Saturday was my wedding anniversary. Oops, I should say “our” wedding anniversary. We have been married 22 years, and I still stick my foot in my mouth like that. On occasion, I think about that old saying that women get married expecting their husbands to change, while men get married expecting their wives will not. I doubt I met those expectations. Anyone that knows us agrees that my spouse was taking a bigger risk than I was. Marriage has some parallels to farming.
I know there are some farmers who are wedded to using green equipment, while others seem to have made a lifetime commitment to a certain seed or supplier. And sometimes the divorces are ugly.
Fortunately, there are not many FSA programs that require participants to sign up for life. Most programs either have an annual enrollment or last the length of each farm bill.
The Conservation Reserve Program (CRP) requires the longest commitment, and that is 10 years. This is done by design.

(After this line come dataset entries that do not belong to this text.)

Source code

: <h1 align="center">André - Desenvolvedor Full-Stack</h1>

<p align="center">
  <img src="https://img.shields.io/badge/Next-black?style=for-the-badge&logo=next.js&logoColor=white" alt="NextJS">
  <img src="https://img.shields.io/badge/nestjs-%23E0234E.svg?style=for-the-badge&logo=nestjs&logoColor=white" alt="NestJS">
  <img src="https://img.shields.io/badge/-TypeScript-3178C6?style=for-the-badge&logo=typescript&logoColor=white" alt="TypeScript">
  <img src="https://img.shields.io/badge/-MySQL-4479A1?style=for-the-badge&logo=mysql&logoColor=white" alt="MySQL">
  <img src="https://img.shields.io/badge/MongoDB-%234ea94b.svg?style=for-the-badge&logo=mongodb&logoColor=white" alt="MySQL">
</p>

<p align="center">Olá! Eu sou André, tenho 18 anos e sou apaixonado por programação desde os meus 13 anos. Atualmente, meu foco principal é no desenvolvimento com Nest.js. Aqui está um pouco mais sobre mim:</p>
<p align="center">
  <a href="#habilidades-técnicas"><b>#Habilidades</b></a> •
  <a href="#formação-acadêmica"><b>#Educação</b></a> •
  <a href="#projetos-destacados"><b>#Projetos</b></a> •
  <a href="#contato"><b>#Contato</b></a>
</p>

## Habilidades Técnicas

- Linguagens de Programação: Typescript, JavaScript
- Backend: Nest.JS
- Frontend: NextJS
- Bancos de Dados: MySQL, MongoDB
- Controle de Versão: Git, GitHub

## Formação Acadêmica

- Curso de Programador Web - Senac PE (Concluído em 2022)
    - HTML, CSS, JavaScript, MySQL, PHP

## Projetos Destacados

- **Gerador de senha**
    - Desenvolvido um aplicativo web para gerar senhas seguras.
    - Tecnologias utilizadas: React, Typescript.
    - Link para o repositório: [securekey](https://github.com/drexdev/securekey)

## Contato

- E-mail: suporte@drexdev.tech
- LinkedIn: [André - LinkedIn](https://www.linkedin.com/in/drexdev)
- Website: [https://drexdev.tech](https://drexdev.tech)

Short term FSA programs allow USDA to re-evaluate needs and priorities based on ever-changing economic factors.
The Dairy Margin Protection Program (MPP) is an example of the process. This program was created in the 2014 farm bill.

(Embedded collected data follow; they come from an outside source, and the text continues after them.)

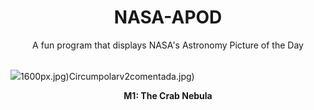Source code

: <div align="center">
  <h1>
    NASA-APOD
  </h1>
</div>
  
<div align="center">
  A fun program that displays NASA's Astronomy Picture of the Day
</div>

<br>

![](https://apod.nasa.gov/apod/image/2311/M1_webb1024.png)1600px.jpg)Circumpolarv2comentada.jpg)

<p align = "center">
  <b>M1: The Crab Nebula</b>
</p>
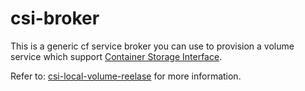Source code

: # csi-broker

This is a generic cf service broker you can use to provision a volume service which support [Container Storage Interface](https://github.com/container-storage-interface/spec).

Refer to: [csi-local-volume-reelase](https://github.com/cloudfoundry/csi-local-volume-release) for more information.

At that time input costs were coming off of record highs. This caused USDA to develop a program to protect dairy margins against these high costs.
We all know what happened next. Input prices dropped some, but milk prices dropped more. What seemed like a good safety net program in 2014 doesn’t look like such a good idea in 2018.

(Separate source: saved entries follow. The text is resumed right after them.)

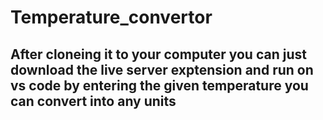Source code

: ﻿# Temperature_convertor
<h2>After cloneing it to your computer you can just download the live server exptension and run on vs code by entering the given temperature you can convert into any units</h2>
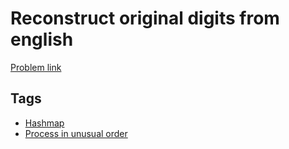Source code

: # Reconstruct original digits from english

[Problem link](https://leetcode.com/problems/reconstruct-original-digits-from-english)

## Tags

* [Hashmap](/README.md#Hashmap)
* [Process in unusual order](/README.md#Process_in_unusual_order)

USDA and policy writers have recognized this shortcoming. Efforts have been made to modify the existing program.
With budgets set and other matters taking priority, none of those efforts were successful. So MPP will still be in effect for 2018.
FSA is, however, allowing producers to “divorce” themselves from the program. An opt-out is being offered for anyone not wishing to purchase coverage for the 2018 calendar year.
Participants will be considered to have opted out if they do not pay their $100 administrative fee by the Dec. 15 deadline.
Participants wishing to continue their coverage into 2018 need to contact their local FSA and pay the administrative fee by the deadline. The 2014 farm bill expires at the end of next year.
Hopefully Congress will be able to pass a dairy program for the new farm bill that addresses today’s dairy challenges.